------ Data shown ------

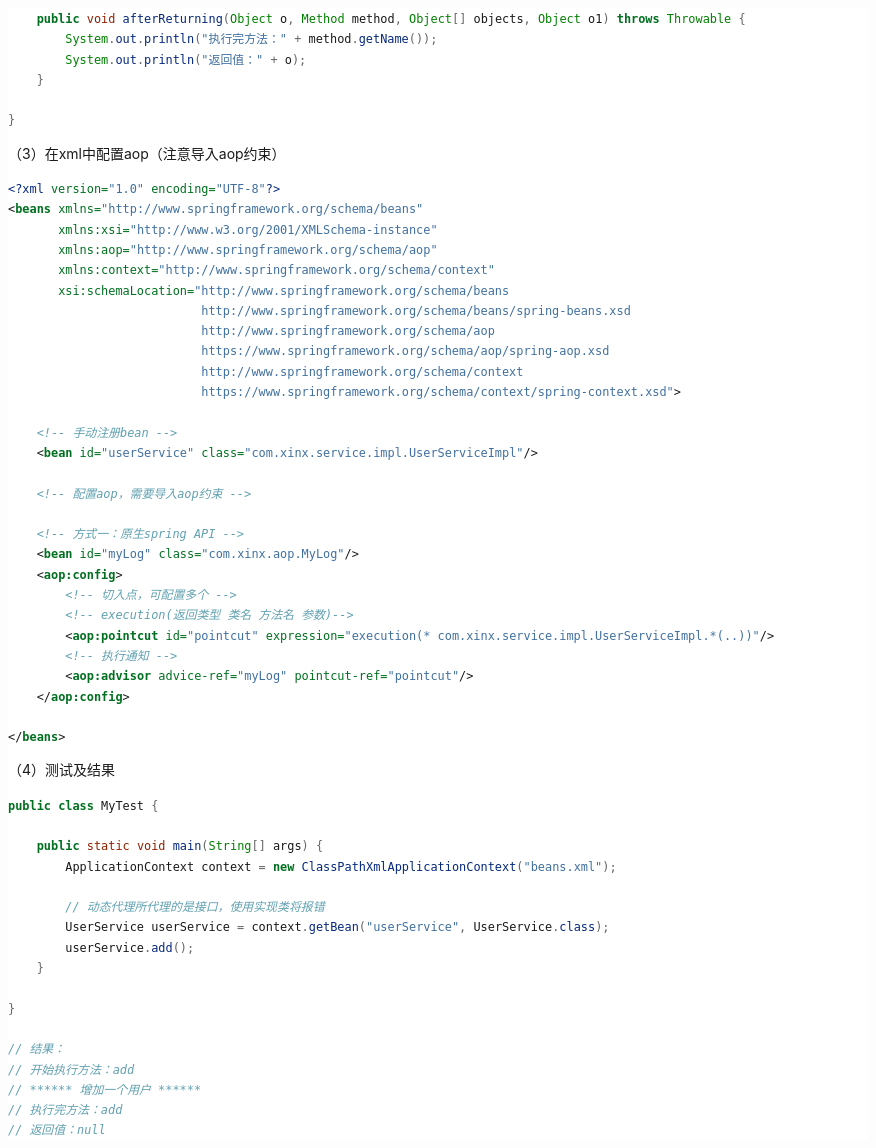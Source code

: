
 ```java
    public void afterReturning(Object o, Method method, Object[] objects, Object o1) throws Throwable {
        System.out.println("执行完方法：" + method.getName());
        System.out.println("返回值：" + o);
    }

}
```

（3）在xml中配置aop（注意导入aop约束）

```xml
<?xml version="1.0" encoding="UTF-8"?>
<beans xmlns="http://www.springframework.org/schema/beans"
       xmlns:xsi="http://www.w3.org/2001/XMLSchema-instance"
       xmlns:aop="http://www.springframework.org/schema/aop"
       xmlns:context="http://www.springframework.org/schema/context"
       xsi:schemaLocation="http://www.springframework.org/schema/beans
                           http://www.springframework.org/schema/beans/spring-beans.xsd
                           http://www.springframework.org/schema/aop
                           https://www.springframework.org/schema/aop/spring-aop.xsd
                           http://www.springframework.org/schema/context
                           https://www.springframework.org/schema/context/spring-context.xsd">

 	<!-- 手动注册bean -->
    <bean id="userService" class="com.xinx.service.impl.UserServiceImpl"/>

    <!-- 配置aop，需要导入aop约束 -->

    <!-- 方式一：原生spring API -->
    <bean id="myLog" class="com.xinx.aop.MyLog"/>
    <aop:config>
        <!-- 切入点，可配置多个 -->
        <!-- execution(返回类型 类名 方法名 参数)-->
        <aop:pointcut id="pointcut" expression="execution(* com.xinx.service.impl.UserServiceImpl.*(..))"/>
        <!-- 执行通知 -->
        <aop:advisor advice-ref="myLog" pointcut-ref="pointcut"/>
    </aop:config>

</beans>
```

（4）测试及结果

```java
public class MyTest {

    public static void main(String[] args) {
        ApplicationContext context = new ClassPathXmlApplicationContext("beans.xml");

        // 动态代理所代理的是接口，使用实现类将报错
        UserService userService = context.getBean("userService", UserService.class);
        userService.add();
    }
    
}

// 结果：
// 开始执行方法：add
// ****** 增加一个用户 ******
// 执行完方法：add
// 返回值：null
```
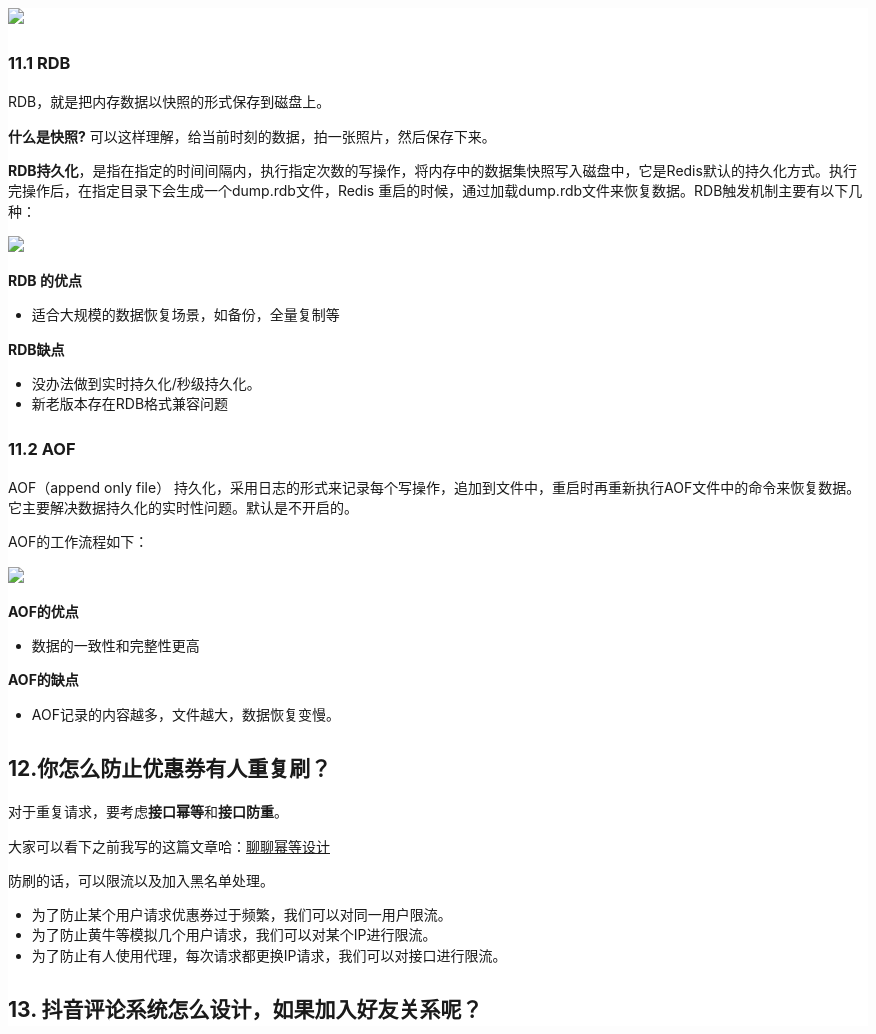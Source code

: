 ![](https://p3-juejin.byteimg.com/tos-cn-i-k3u1fbpfcp/4ee72734583c475ea3e4234fbb991d33~tplv-k3u1fbpfcp-watermark.image)

### 11.1 RDB

RDB，就是把内存数据以快照的形式保存到磁盘上。

**什么是快照?** 可以这样理解，给当前时刻的数据，拍一张照片，然后保存下来。

**RDB持久化**，是指在指定的时间间隔内，执行指定次数的写操作，将内存中的数据集快照写入磁盘中，它是Redis默认的持久化方式。执行完操作后，在指定目录下会生成一个dump.rdb文件，Redis 重启的时候，通过加载dump.rdb文件来恢复数据。RDB触发机制主要有以下几种：

![](https://p3-juejin.byteimg.com/tos-cn-i-k3u1fbpfcp/233028a7239e4bd9a3a745a1d9de0482~tplv-k3u1fbpfcp-watermark.image)

**RDB 的优点**

- 适合大规模的数据恢复场景，如备份，全量复制等

**RDB缺点**

- 没办法做到实时持久化/秒级持久化。
- 新老版本存在RDB格式兼容问题

### 11.2 AOF

AOF（append only file） 持久化，采用日志的形式来记录每个写操作，追加到文件中，重启时再重新执行AOF文件中的命令来恢复数据。它主要解决数据持久化的实时性问题。默认是不开启的。

AOF的工作流程如下：

![](https://p3-juejin.byteimg.com/tos-cn-i-k3u1fbpfcp/80440e51058f4bad8ac72f306f753f73~tplv-k3u1fbpfcp-watermark.image)

**AOF的优点**

- 数据的一致性和完整性更高

**AOF的缺点**

- AOF记录的内容越多，文件越大，数据恢复变慢。

## 12.你怎么防止优惠券有人重复刷？

对于重复请求，要考虑**接口幂等**和**接口防重**。

大家可以看下之前我写的这篇文章哈：[聊聊幂等设计](https://link.juejin.cn/?target=https%3A%2F%2Fmp.weixin.qq.com%2Fs%3F__biz%3DMzg3NzU5NTIwNg%3D%3D%26mid%3D2247497427%26idx%3D1%26sn%3D2ed160c9917ad989eee1ac60d6122855%26chksm%3Dcf2229faf855a0ecf5eb34c7335acdf6420426490ee99fc2b602d54ff4ffcecfdab24eeab0a3%26token%3D529683793%26lang%3Dzh_CN%23rd "https://mp.weixin.qq.com/s?__biz=Mzg3NzU5NTIwNg==&mid=2247497427&idx=1&sn=2ed160c9917ad989eee1ac60d6122855&chksm=cf2229faf855a0ecf5eb34c7335acdf6420426490ee99fc2b602d54ff4ffcecfdab24eeab0a3&token=529683793&lang=zh_CN#rd")

防刷的话，可以限流以及加入黑名单处理。

- 为了防止某个用户请求优惠券过于频繁，我们可以对同一用户限流。
- 为了防止黄牛等模拟几个用户请求，我们可以对某个IP进行限流。
- 为了防止有人使用代理，每次请求都更换IP请求，我们可以对接口进行限流。

## 13. 抖音评论系统怎么设计，如果加入好友关系呢？
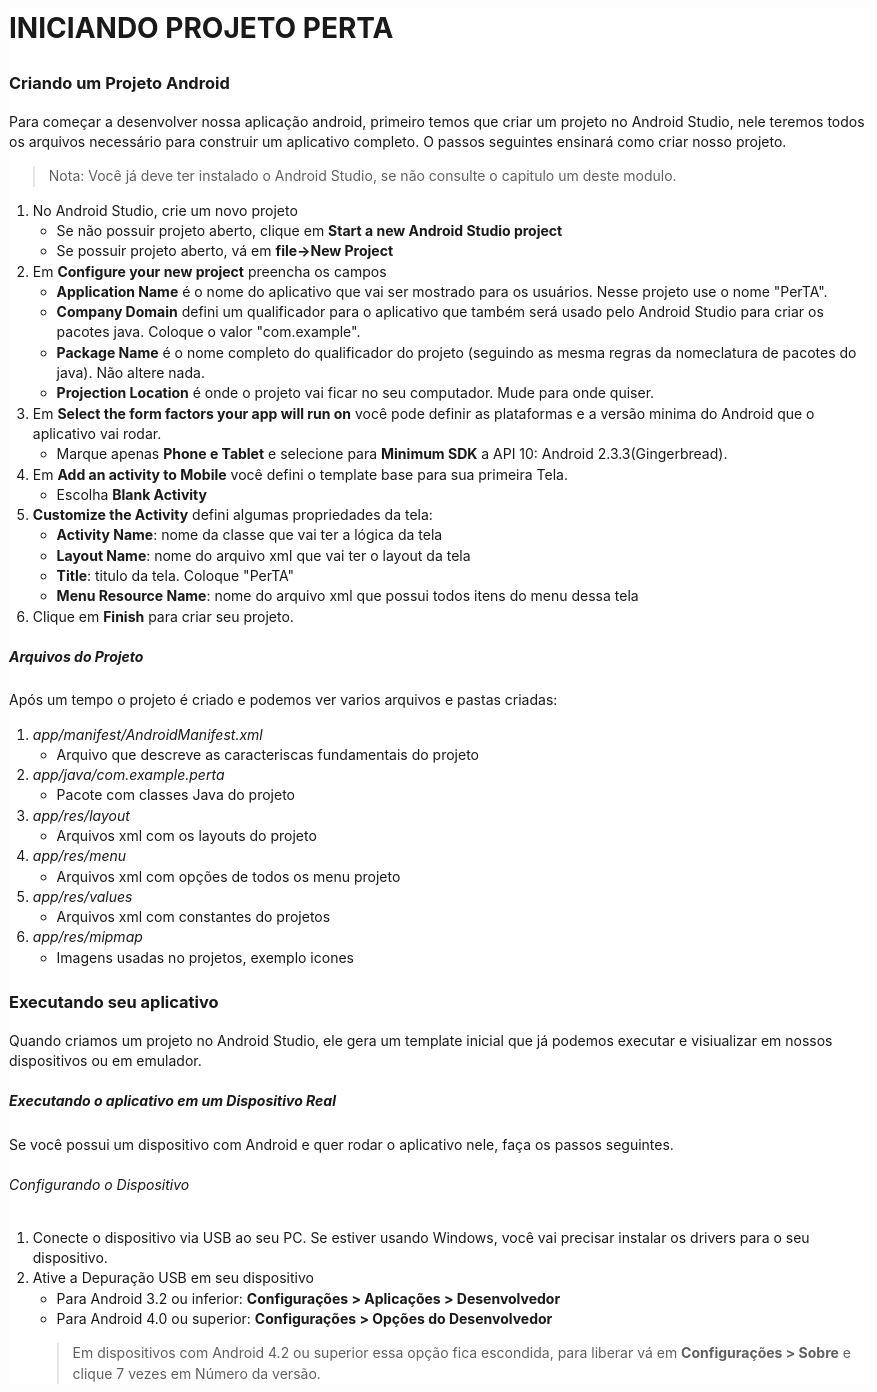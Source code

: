 # INICIANDO PROJETO PERTA

### Criando um Projeto Android 
Para começar a desenvolver nossa aplicação android, primeiro temos que criar um projeto no Android Studio, nele teremos todos os arquivos necessário para construir um aplicativo completo. O passos seguintes ensinará como criar nosso projeto.
> Nota: Você já deve ter instalado o Android Studio, se não consulte o capitulo um deste modulo.

1. No Android Studio, crie um novo projeto
    * Se não possuir projeto aberto, clique em **Start a new Android Studio project**
    * Se possuir projeto aberto, vá em **file->New Project**
2.  Em **Configure your new project** preencha os campos
    * **Application Name** é o nome do aplicativo que vai ser mostrado para os usuários. Nesse projeto use o nome "PerTA".
    *  **Company Domain** defini um qualificador para o aplicativo que também será usado pelo Android Studio para criar os pacotes java. Coloque o valor "com.example".
    *  **Package Name** é o nome completo do qualificador do projeto (seguindo as mesma regras da nomeclatura de pacotes do java). Não altere nada.
    *  **Projection Location** é onde o projeto vai ficar no seu computador. Mude para onde quiser.
3. Em **Select the form factors your app will run on** você pode definir as plataformas e a versão minima do Android que o aplicativo vai rodar.
    * Marque apenas **Phone e Tablet** e selecione para **Minimum SDK** a API 10: Android 2.3.3(Gingerbread).
4. Em **Add an activity to Mobile** você defini o template base para sua primeira Tela.
    * Escolha **Blank Activity**
5. **Customize the Activity** defini algumas propriedades da tela:
    * **Activity Name**: nome da classe que vai ter a lógica da tela
    *  **Layout Name**: nome do arquivo xml que vai ter o layout da tela
    *  **Title**: titulo da tela. Coloque "PerTA"
    *  **Menu Resource Name**: nome do arquivo xml que possui todos itens do menu dessa tela
6. Clique em **Finish** para criar seu projeto.

##### Arquivos do Projeto

Após um tempo o projeto é criado e podemos ver varios arquivos e pastas criadas:

1. *app/manifest/AndroidManifest.xml*
    * Arquivo que descreve as caracteriscas fundamentais do projeto
2. *app/java/com.example.perta*
    * Pacote com classes Java do projeto
3. *app/res/layout*
    * Arquivos xml com os layouts do projeto
4. *app/res/menu* 
    * Arquivos xml com opções de todos os menu projeto
5. *app/res/values*
    * Arquivos xml com constantes do projetos
6. *app/res/mipmap*
    * Imagens usadas no projetos, exemplo icones
    
### Executando seu aplicativo
Quando criamos um projeto no Android Studio, ele gera um template inicial que já podemos executar e visiualizar em nossos dispositivos ou em emulador.
##### Executando o aplicativo em um Dispositivo Real
Se você possui um dispositivo com Android e quer rodar o aplicativo nele, faça os passos seguintes.
###### Configurando o Dispositivo
1. Conecte o dispositivo via USB ao seu PC. Se estiver usando Windows, você vai precisar instalar os drivers para o seu dispositivo.
2. Ative a Depuração USB em seu dispositivo
    * Para Android 3.2 ou inferior: **Configurações > Aplicações > Desenvolvedor**
    * Para Android 4.0 ou superior: **Configurações > Opções do Desenvolvedor**
    > Em dispositivos com Android 4.2 ou superior essa opção fica escondida, para liberar vá em **Configurações > Sobre** e clique 7 vezes em Número da versão.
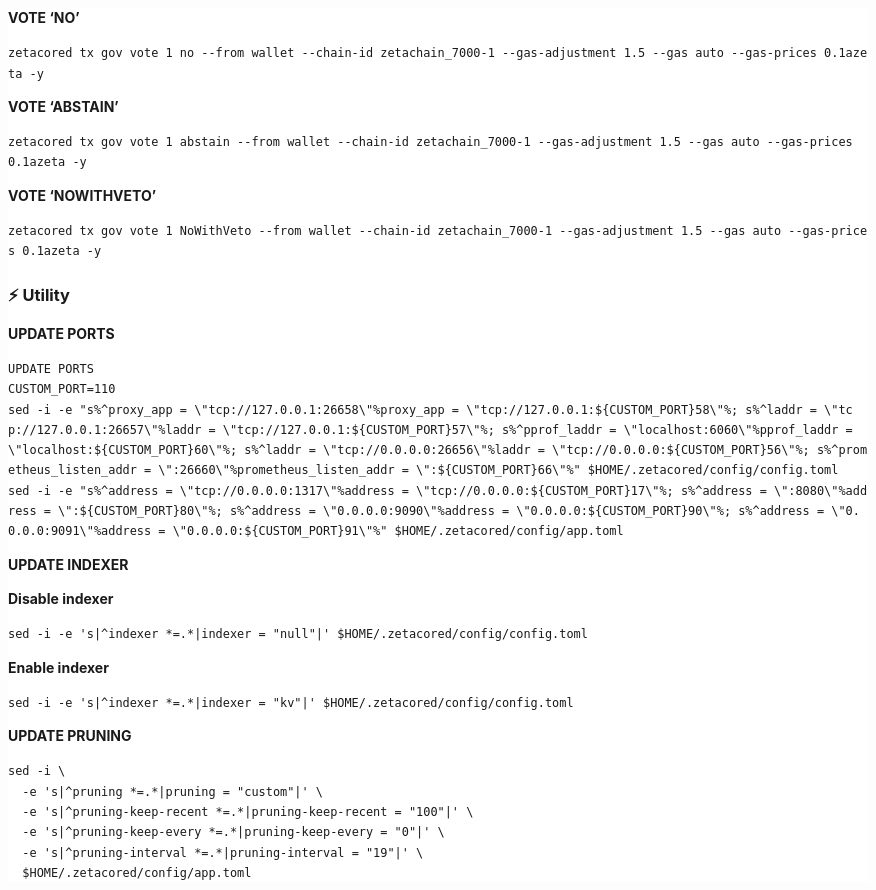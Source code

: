 **VOTE ‘NO’**

```
zetacored tx gov vote 1 no --from wallet --chain-id zetachain_7000-1 --gas-adjustment 1.5 --gas auto --gas-prices 0.1azeta -y
```

**VOTE ‘ABSTAIN’**

```
zetacored tx gov vote 1 abstain --from wallet --chain-id zetachain_7000-1 --gas-adjustment 1.5 --gas auto --gas-prices 0.1azeta -y
```

**VOTE ‘NOWITHVETO’**

```
zetacored tx gov vote 1 NoWithVeto --from wallet --chain-id zetachain_7000-1 --gas-adjustment 1.5 --gas auto --gas-prices 0.1azeta -y
```

### ⚡️ Utility <a href="#utility" id="utility"></a>

**UPDATE PORTS**

```
UPDATE PORTS
CUSTOM_PORT=110
sed -i -e "s%^proxy_app = \"tcp://127.0.0.1:26658\"%proxy_app = \"tcp://127.0.0.1:${CUSTOM_PORT}58\"%; s%^laddr = \"tcp://127.0.0.1:26657\"%laddr = \"tcp://127.0.0.1:${CUSTOM_PORT}57\"%; s%^pprof_laddr = \"localhost:6060\"%pprof_laddr = \"localhost:${CUSTOM_PORT}60\"%; s%^laddr = \"tcp://0.0.0.0:26656\"%laddr = \"tcp://0.0.0.0:${CUSTOM_PORT}56\"%; s%^prometheus_listen_addr = \":26660\"%prometheus_listen_addr = \":${CUSTOM_PORT}66\"%" $HOME/.zetacored/config/config.toml
sed -i -e "s%^address = \"tcp://0.0.0.0:1317\"%address = \"tcp://0.0.0.0:${CUSTOM_PORT}17\"%; s%^address = \":8080\"%address = \":${CUSTOM_PORT}80\"%; s%^address = \"0.0.0.0:9090\"%address = \"0.0.0.0:${CUSTOM_PORT}90\"%; s%^address = \"0.0.0.0:9091\"%address = \"0.0.0.0:${CUSTOM_PORT}91\"%" $HOME/.zetacored/config/app.toml
```

**UPDATE INDEXER**

**Disable indexer**

```
sed -i -e 's|^indexer *=.*|indexer = "null"|' $HOME/.zetacored/config/config.toml
```

**Enable indexer**

```
sed -i -e 's|^indexer *=.*|indexer = "kv"|' $HOME/.zetacored/config/config.toml
```

**UPDATE PRUNING**

```
sed -i \
  -e 's|^pruning *=.*|pruning = "custom"|' \
  -e 's|^pruning-keep-recent *=.*|pruning-keep-recent = "100"|' \
  -e 's|^pruning-keep-every *=.*|pruning-keep-every = "0"|' \
  -e 's|^pruning-interval *=.*|pruning-interval = "19"|' \
  $HOME/.zetacored/config/app.toml
```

------

Work instruction. Where the word "nome" appears in a line of the entries, copy that line.

Solution for this task.
    * **Application Name** é o nome do aplicativo que vai ser mostrado para os usuários. Nesse projeto use o nome "PerTA".
    *  **Package Name** é o nome completo do qualificador do projeto (seguindo as mesma regras da nomeclatura de pacotes do java). Não altere nada.
    * **Activity Name**: nome da classe que vai ter a lógica da tela
    *  **Layout Name**: nome do arquivo xml que vai ter o layout da tela
    *  **Menu Resource Name**: nome do arquivo xml que possui todos itens do menu dessa tela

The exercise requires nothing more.